**Task item:**
Whenever a line of the entries below holds the string "höchsten", copy that line and return it.

━━━ Input material ━━━

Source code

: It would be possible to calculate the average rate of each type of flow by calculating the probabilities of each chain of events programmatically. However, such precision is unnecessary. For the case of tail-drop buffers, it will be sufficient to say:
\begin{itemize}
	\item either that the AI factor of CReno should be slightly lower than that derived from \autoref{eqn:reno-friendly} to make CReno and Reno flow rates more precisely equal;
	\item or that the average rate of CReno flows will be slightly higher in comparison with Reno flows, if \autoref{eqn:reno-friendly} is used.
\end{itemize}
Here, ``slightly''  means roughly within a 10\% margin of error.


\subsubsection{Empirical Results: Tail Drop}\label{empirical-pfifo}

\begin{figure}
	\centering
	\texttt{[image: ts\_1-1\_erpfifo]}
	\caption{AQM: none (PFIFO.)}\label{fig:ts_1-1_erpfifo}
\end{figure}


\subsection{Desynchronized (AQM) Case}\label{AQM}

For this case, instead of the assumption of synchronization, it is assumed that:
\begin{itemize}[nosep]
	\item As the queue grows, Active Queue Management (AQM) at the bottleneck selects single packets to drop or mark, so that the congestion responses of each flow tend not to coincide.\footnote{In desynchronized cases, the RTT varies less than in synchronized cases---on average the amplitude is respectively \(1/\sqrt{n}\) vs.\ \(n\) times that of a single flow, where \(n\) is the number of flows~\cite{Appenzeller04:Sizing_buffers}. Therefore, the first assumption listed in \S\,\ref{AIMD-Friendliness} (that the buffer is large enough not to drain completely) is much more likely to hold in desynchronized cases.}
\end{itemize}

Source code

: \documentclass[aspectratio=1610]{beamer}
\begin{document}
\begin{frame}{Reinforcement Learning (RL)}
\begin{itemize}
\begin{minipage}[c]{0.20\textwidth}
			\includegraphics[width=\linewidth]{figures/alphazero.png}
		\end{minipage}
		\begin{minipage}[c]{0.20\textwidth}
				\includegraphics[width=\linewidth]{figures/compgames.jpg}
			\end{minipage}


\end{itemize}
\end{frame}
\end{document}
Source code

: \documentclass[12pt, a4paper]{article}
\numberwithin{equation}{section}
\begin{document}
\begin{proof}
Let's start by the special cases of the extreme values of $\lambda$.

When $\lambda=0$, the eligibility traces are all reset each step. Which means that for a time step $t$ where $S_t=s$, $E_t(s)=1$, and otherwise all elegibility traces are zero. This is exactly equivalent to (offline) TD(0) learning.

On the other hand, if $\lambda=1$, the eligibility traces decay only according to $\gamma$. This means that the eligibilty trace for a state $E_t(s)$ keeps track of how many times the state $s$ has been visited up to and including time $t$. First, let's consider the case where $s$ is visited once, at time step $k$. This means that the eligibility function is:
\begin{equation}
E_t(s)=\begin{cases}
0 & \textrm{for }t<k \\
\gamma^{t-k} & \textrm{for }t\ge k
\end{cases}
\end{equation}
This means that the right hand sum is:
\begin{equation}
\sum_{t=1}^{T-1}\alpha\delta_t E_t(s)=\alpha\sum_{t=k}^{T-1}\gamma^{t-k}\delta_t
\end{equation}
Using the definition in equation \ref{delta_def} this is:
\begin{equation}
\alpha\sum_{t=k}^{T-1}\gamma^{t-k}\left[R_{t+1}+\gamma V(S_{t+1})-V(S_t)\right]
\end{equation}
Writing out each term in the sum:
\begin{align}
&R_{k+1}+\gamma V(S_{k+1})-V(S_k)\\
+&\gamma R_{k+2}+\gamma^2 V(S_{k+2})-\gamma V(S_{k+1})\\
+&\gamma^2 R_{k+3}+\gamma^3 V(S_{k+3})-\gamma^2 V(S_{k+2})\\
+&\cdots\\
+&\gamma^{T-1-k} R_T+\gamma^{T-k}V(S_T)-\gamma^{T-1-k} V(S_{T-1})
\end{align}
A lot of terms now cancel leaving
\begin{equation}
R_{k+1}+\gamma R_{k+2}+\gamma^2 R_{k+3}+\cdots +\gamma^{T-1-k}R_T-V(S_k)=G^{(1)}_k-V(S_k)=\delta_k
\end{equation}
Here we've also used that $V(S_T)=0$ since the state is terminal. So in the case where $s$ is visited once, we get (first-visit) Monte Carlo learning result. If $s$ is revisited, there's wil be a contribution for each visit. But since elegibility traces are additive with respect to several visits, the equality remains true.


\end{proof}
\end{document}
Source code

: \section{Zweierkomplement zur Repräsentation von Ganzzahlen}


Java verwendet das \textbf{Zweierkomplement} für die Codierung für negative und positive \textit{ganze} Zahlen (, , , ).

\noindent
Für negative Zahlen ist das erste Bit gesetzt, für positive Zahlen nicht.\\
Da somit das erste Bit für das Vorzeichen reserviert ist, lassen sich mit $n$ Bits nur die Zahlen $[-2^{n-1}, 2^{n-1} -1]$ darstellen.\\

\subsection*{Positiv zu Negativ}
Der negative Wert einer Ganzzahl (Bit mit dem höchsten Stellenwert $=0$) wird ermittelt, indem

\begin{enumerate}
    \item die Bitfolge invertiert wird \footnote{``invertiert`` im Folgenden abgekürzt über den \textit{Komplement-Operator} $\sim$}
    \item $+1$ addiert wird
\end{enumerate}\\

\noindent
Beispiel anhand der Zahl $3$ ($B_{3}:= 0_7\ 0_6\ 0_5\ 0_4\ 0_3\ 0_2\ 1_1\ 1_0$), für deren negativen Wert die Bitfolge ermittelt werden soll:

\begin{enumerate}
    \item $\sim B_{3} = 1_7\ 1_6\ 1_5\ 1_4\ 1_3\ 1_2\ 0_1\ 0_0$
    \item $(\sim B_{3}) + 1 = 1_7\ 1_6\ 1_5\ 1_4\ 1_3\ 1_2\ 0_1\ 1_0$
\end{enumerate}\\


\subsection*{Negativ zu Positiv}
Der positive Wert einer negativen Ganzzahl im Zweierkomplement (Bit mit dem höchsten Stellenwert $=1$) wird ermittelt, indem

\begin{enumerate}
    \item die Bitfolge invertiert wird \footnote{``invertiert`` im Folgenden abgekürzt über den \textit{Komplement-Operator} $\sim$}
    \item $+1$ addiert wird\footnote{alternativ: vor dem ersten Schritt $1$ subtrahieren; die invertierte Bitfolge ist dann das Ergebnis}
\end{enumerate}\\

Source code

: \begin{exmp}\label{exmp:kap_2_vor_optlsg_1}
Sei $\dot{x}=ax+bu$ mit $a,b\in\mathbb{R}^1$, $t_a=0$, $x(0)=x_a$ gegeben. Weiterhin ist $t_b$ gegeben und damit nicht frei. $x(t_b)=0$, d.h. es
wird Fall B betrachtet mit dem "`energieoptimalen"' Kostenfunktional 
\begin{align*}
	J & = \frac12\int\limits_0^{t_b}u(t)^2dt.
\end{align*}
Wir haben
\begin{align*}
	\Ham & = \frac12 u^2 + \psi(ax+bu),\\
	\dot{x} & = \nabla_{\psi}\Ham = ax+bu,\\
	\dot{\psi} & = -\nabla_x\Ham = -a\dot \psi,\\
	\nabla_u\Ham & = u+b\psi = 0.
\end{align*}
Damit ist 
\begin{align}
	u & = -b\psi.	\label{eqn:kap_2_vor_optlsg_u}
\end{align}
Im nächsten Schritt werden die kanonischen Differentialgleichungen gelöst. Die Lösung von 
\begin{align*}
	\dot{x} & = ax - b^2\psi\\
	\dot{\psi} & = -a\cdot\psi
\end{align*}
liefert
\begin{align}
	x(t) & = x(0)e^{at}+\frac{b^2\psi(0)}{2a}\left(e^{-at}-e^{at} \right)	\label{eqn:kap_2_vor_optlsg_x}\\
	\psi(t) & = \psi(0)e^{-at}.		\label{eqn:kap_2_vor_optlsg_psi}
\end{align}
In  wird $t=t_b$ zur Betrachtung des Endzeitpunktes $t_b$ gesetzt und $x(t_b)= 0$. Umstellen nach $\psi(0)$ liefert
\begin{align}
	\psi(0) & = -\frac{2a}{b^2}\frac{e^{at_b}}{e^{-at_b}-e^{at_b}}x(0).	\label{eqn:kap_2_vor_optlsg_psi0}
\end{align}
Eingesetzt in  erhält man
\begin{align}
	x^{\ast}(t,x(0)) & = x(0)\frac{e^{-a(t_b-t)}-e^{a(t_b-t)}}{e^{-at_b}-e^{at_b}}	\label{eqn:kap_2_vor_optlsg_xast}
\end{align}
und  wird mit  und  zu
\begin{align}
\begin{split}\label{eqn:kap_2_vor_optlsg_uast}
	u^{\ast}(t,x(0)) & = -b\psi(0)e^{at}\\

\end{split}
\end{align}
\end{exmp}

━━━

**Answer to this problem:**
Der negative Wert einer Ganzzahl (Bit mit dem höchsten Stellenwert $=0$) wird ermittelt, indem
Der positive Wert einer negativen Ganzzahl im Zweierkomplement (Bit mit dem höchsten Stellenwert $=1$) wird ermittelt, indem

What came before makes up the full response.